=== Recorded information ===
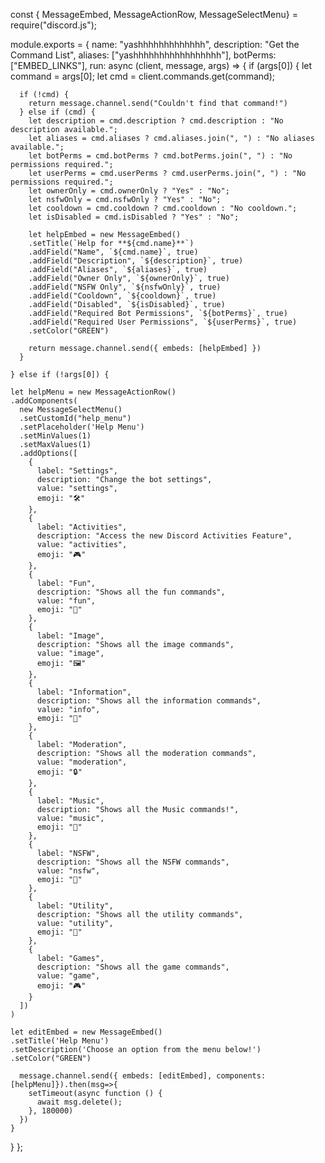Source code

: const { MessageEmbed, MessageActionRow, MessageSelectMenu} = require("discord.js");

module.exports = {
  name: "yashhhhhhhhhhhhh",
  description: "Get the Command List",
  aliases: ["yashhhhhhhhhhhhhhhhh"],
  botPerms: ["EMBED_LINKS"],
  run: async (client, message, args) => {
    if (args[0]) {
      let command = args[0];
      let cmd = client.commands.get(command);

      if (!cmd) {
        return message.channel.send("Couldn't find that command!")
      } else if (cmd) {
        let description = cmd.description ? cmd.description : "No description available.";
        let aliases = cmd.aliases ? cmd.aliases.join(", ") : "No aliases available.";
        let botPerms = cmd.botPerms ? cmd.botPerms.join(", ") : "No permissions required.";
        let userPerms = cmd.userPerms ? cmd.userPerms.join(", ") : "No permissions required.";
        let ownerOnly = cmd.ownerOnly ? "Yes" : "No";
        let nsfwOnly = cmd.nsfwOnly ? "Yes" : "No";
        let cooldown = cmd.cooldown ? cmd.cooldown : "No cooldown.";
        let isDisabled = cmd.isDisabled ? "Yes" : "No";

        let helpEmbed = new MessageEmbed()
        .setTitle(`Help for **${cmd.name}**`)
        .addField("Name", `${cmd.name}`, true)
        .addField("Description", `${description}`, true)
        .addField("Aliases", `${aliases}`, true)
        .addField("Owner Only", `${ownerOnly}`, true)
        .addField("NSFW Only", `${nsfwOnly}`, true)
        .addField("Cooldown", `${cooldown}`, true)
        .addField("Disabled", `${isDisabled}`, true)
        .addField("Required Bot Permissions", `${botPerms}`, true)
        .addField("Required User Permissions", `${userPerms}`, true)
        .setColor("GREEN")

        return message.channel.send({ embeds: [helpEmbed] })
      }

    } else if (!args[0]) {

    let helpMenu = new MessageActionRow()
    .addComponents(
      new MessageSelectMenu()
      .setCustomId("help_menu")
      .setPlaceholder('Help Menu')
      .setMinValues(1)
      .setMaxValues(1)
      .addOptions([
        {
          label: "Settings",
          description: "Change the bot settings",
          value: "settings",
          emoji: "🛠"
        },
        {
          label: "Activities",
          description: "Access the new Discord Activities Feature",
          value: "activities",
          emoji: "🎮"
        },
        {
          label: "Fun",
          description: "Shows all the fun commands",
          value: "fun",
          emoji: "🎲"
        },
        {
          label: "Image",
          description: "Shows all the image commands",
          value: "image",
          emoji: "🖼"
        },
        {
          label: "Information",
          description: "Shows all the information commands",
          value: "info",
          emoji: "📢"
        },
        {
          label: "Moderation",
          description: "Shows all the moderation commands",
          value: "moderation",
          emoji: "🔒"
        },
        {
          label: "Music",
          description: "Shows all the Music commands!",
          value: "music",
          emoji: "🎵"
        },
        {
          label: "NSFW",
          description: "Shows all the NSFW commands",
          value: "nsfw",
          emoji: "🔞"
        },
        {
          label: "Utility",
          description: "Shows all the utility commands",
          value: "utility",
          emoji: "🔧"
        },
        {
          label: "Games",
          description: "Shows all the game commands",
          value: "game",
          emoji: "🎮"
        }
      ])
    )

    let editEmbed = new MessageEmbed()
    .setTitle('Help Menu')
    .setDescription('Choose an option from the menu below!')
    .setColor("GREEN")

      message.channel.send({ embeds: [editEmbed], components: [helpMenu]}).then(msg=>{
        setTimeout(async function () {
          await msg.delete();
        }, 180000)
      })
    }
  }
};
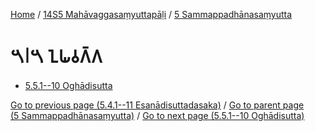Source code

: 
[Home](/) / [14S5 Mahāvaggasaṃyuttapāḷi](...md) / [5 Sammappadhānasaṃyutta](../14S5/5.md)

# 𑁫𑁇𑁫 𑀑𑀖𑀯𑀕𑁆𑀕

* [5.5.1--10 Oghādisutta](5.5/5.5.1--10.md)

[Go to previous page (5.4.1--11 Esanādisuttadasaka)](5.4/5.4.1--11.md) / [Go to parent page (5 Sammappadhānasaṃyutta)](../14S5/5.md) / [Go to next page (5.5.1--10 Oghādisutta)](5.5/5.5.1--10.md)



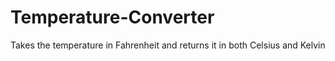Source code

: # Temperature-Converter
Takes the temperature in Fahrenheit and returns it in both Celsius and Kelvin
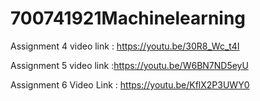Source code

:# 700741921Machinelearning

Assignment 4 video link : https://youtu.be/30R8_Wc_t4I

Assignment 5 video link :https://youtu.be/W6BN7ND5eyU

Assignment 6 Video Link : https://youtu.be/KflX2P3UWY0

=== Your task ===
Retype everything in the material word for word, minus pictures.

=== Answer for this exercise ===
Source code

: const { MessageEmbed, MessageActionRow, MessageSelectMenu} = require("discord.js");

module.exports = {
  name: "yashhhhhhhhhhhhh",
  description: "Get the Command List",
  aliases: ["yashhhhhhhhhhhhhhhhh"],
  botPerms: ["EMBED_LINKS"],
  run: async (client, message, args) => {
    if (args[0]) {
      let command = args[0];
      let cmd = client.commands.get(command);

      if (!cmd) {
        return message.channel.send("Couldn't find that command!")
      } else if (cmd) {
        let description = cmd.description ? cmd.description : "No description available.";
        let aliases = cmd.aliases ? cmd.aliases.join(", ") : "No aliases available.";
        let botPerms = cmd.botPerms ? cmd.botPerms.join(", ") : "No permissions required.";
        let userPerms = cmd.userPerms ? cmd.userPerms.join(", ") : "No permissions required.";
        let ownerOnly = cmd.ownerOnly ? "Yes" : "No";
        let nsfwOnly = cmd.nsfwOnly ? "Yes" : "No";
        let cooldown = cmd.cooldown ? cmd.cooldown : "No cooldown.";
        let isDisabled = cmd.isDisabled ? "Yes" : "No";

        let helpEmbed = new MessageEmbed()
        .setTitle(`Help for **${cmd.name}**`)
        .addField("Name", `${cmd.name}`, true)
        .addField("Description", `${description}`, true)
        .addField("Aliases", `${aliases}`, true)
        .addField("Owner Only", `${ownerOnly}`, true)
        .addField("NSFW Only", `${nsfwOnly}`, true)
        .addField("Cooldown", `${cooldown}`, true)
        .addField("Disabled", `${isDisabled}`, true)
        .addField("Required Bot Permissions", `${botPerms}`, true)
        .addField("Required User Permissions", `${userPerms}`, true)
        .setColor("GREEN")

        return message.channel.send({ embeds: [helpEmbed] })
      }

    } else if (!args[0]) {

    let helpMenu = new MessageActionRow()
    .addComponents(
      new MessageSelectMenu()
      .setCustomId("help_menu")
      .setPlaceholder('Help Menu')
      .setMinValues(1)
      .setMaxValues(1)
      .addOptions([
        {
          label: "Settings",
          description: "Change the bot settings",
          value: "settings",
          emoji: "🛠"
        },
        {
          label: "Activities",
          description: "Access the new Discord Activities Feature",
          value: "activities",
          emoji: "🎮"
        },
        {
          label: "Fun",
          description: "Shows all the fun commands",
          value: "fun",
          emoji: "🎲"
        },
        {
          label: "Image",
          description: "Shows all the image commands",
          value: "image",
          emoji: "🖼"
        },
        {
          label: "Information",
          description: "Shows all the information commands",
          value: "info",
          emoji: "📢"
        },
        {
          label: "Moderation",
          description: "Shows all the moderation commands",
          value: "moderation",
          emoji: "🔒"
        },
        {
          label: "Music",
          description: "Shows all the Music commands!",
          value: "music",
          emoji: "🎵"
        },
        {
          label: "NSFW",
          description: "Shows all the NSFW commands",
          value: "nsfw",
          emoji: "🔞"
        },
        {
          label: "Utility",
          description: "Shows all the utility commands",
          value: "utility",
          emoji: "🔧"
        },
        {
          label: "Games",
          description: "Shows all the game commands",
          value: "game",
          emoji: "🎮"
        }
      ])
    )

    let editEmbed = new MessageEmbed()
    .setTitle('Help Menu')
    .setDescription('Choose an option from the menu below!')
    .setColor("GREEN")

      message.channel.send({ embeds: [editEmbed], components: [helpMenu]}).then(msg=>{
        setTimeout(async function () {
          await msg.delete();
        }, 180000)
      })
    }
  }
};
Source code

: 
[Home](/) / [14S5 Mahāvaggasaṃyuttapāḷi](...md) / [5 Sammappadhānasaṃyutta](../14S5/5.md)

# 𑁫𑁇𑁫 𑀑𑀖𑀯𑀕𑁆𑀕

* [5.5.1--10 Oghādisutta](5.5/5.5.1--10.md)

[Go to previous page (5.4.1--11 Esanādisuttadasaka)](5.4/5.4.1--11.md) / [Go to parent page (5 Sammappadhānasaṃyutta)](../14S5/5.md) / [Go to next page (5.5.1--10 Oghādisutta)](5.5/5.5.1--10.md)



Source code

: # Temperature-Converter
Takes the temperature in Fahrenheit and returns it in both Celsius and Kelvin
Source code

:# 700741921Machinelearning

Assignment 4 video link : https://youtu.be/30R8_Wc_t4I

Assignment 5 video link :https://youtu.be/W6BN7ND5eyU

Assignment 6 Video Link : https://youtu.be/KflX2P3UWY0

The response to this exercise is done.